While recently talking about the upcoming Paralympics in London, a non-journalist colleague said: "I really have no interest in seeing someone with one arm swim 200m." Another agreed: "Are you going to give everyone their own games? The Catholic Games? The White Games? Where do you draw the line?"
I pointed out that the argument was similar to that against same-sex marriage - "If you allow gays to marry, where does it stop?" He replied: "No, same-sex marriage is about equality."
Britain may have legal equality between the able-bodied and disabled, but the reality and attitudes has a way to go yet. And the Paralympics could take us a long jump forward.

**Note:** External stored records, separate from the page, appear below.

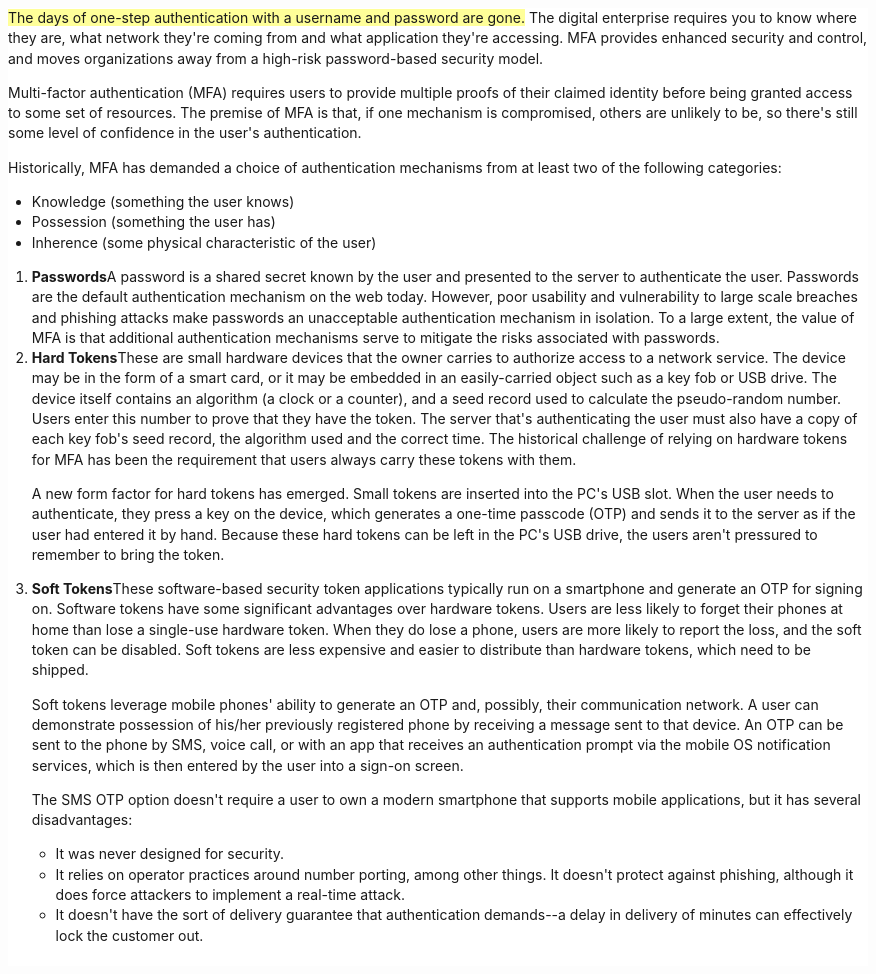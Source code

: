 <span style="background-color: #ffff99;">The days of one-step authentication with a username and password are gone.</span> The digital enterprise requires you to know where they are, what network they're coming from and what application they're accessing. MFA provides enhanced security and control, and moves organizations away from a high-risk password-based security model.

Multi-factor authentication (MFA) requires users to provide multiple proofs of their claimed identity before being granted access to some set of resources. The premise of MFA is that, if one mechanism is compromised, others are unlikely to be, so there's still some level of confidence in the user's authentication.

Historically, MFA has demanded a choice of authentication mechanisms from at least two of the following categories:
<ul>
 	<li>Knowledge (something the user knows)</li>
 	<li>Possession (something the user has)</li>
 	<li>Inherence (some physical characteristic of the user)</li>
</ul>
<ol>
 	<li><strong>Passwords</strong>A password is a shared secret known by the user and presented to the server to authenticate the user. Passwords are the default authentication mechanism on the web today. However, poor usability and vulnerability to large scale breaches and phishing attacks make passwords an unacceptable authentication mechanism in isolation. To a large extent, the value of MFA is that additional authentication mechanisms serve to mitigate the risks associated with passwords.</li>
 	<li><strong>Hard Tokens</strong>These are small hardware devices that the owner carries to authorize access to a network service. The device may be in the form of a smart card, or it may be embedded in an easily-carried object such as a key fob or USB drive. The device itself contains an algorithm (a clock or a counter), and a seed record used to calculate the pseudo-random number. Users enter this number to prove that they have the token. The server that's authenticating the user must also have a copy of each key fob's seed record, the algorithm used and the correct time. The historical challenge of relying on hardware tokens for MFA has been the requirement that users always carry these tokens with them.

A new form factor for hard tokens has emerged. Small tokens are inserted into the PC's USB slot. When the user needs to authenticate, they press a key on the device, which generates a one-time passcode (OTP) and sends it to the server as if the user had entered it by hand. Because these hard tokens can be left in the PC's USB drive, the users aren't pressured to remember to bring the token.</li>
 	<li><strong>Soft Tokens</strong>These software-based security token applications typically run on a smartphone and generate an OTP for signing on. Software tokens have some significant advantages over hardware tokens. Users are less likely to forget their phones at home than lose a single-use hardware token. When they do lose a phone, users are more likely to report the loss, and the soft token can be disabled. Soft tokens are less expensive and easier to distribute than hardware tokens, which need to be shipped.

Soft tokens leverage mobile phones' ability to generate an OTP and, possibly, their communication network. A user can demonstrate possession of his/her previously registered phone by receiving a message sent to that device. An OTP can be sent to the phone by SMS, voice call, or with an app that receives an authentication prompt via the mobile OS notification services, which is then entered by the user into a sign-on screen.

The SMS OTP option doesn't require a user to own a modern smartphone that supports mobile applications, but it has several disadvantages:
<ul>
 	<li>It was never designed for security.</li>
 	<li>It relies on operator practices around number porting, among other things.
It doesn't protect against phishing, although it does force attackers to implement a real-time attack.</li>
 	<li>It doesn't have the sort of delivery guarantee that authentication demands--a delay in delivery of minutes can effectively lock the customer out.</li>
</ul>
&nbsp;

The Paralympics - as in parallel to the Olympics - is an opportunity to enjoy and celebrate a different class of sport.
These will be the first Paralympics in its 52-year history to sell out.
Getting tickets - and I know this from personal experience - is a desperately competitive process involving watching Twitter feeds for alerts about new tickets going on sale. Family members of some athletes will go without because the demand is so high.
Meanwhile, for the first time in the UK, the broadcasting contract was split for the Olympics and Paralympics. Where previously we got an hour highlights show buried in the TV schedule - and that's all North American audiences will still get - Channel 4 in Britain is stripping its entire line-up except for news and a half-hour soap opera to air the games. They have been building it up for months and half their presenters are disabled.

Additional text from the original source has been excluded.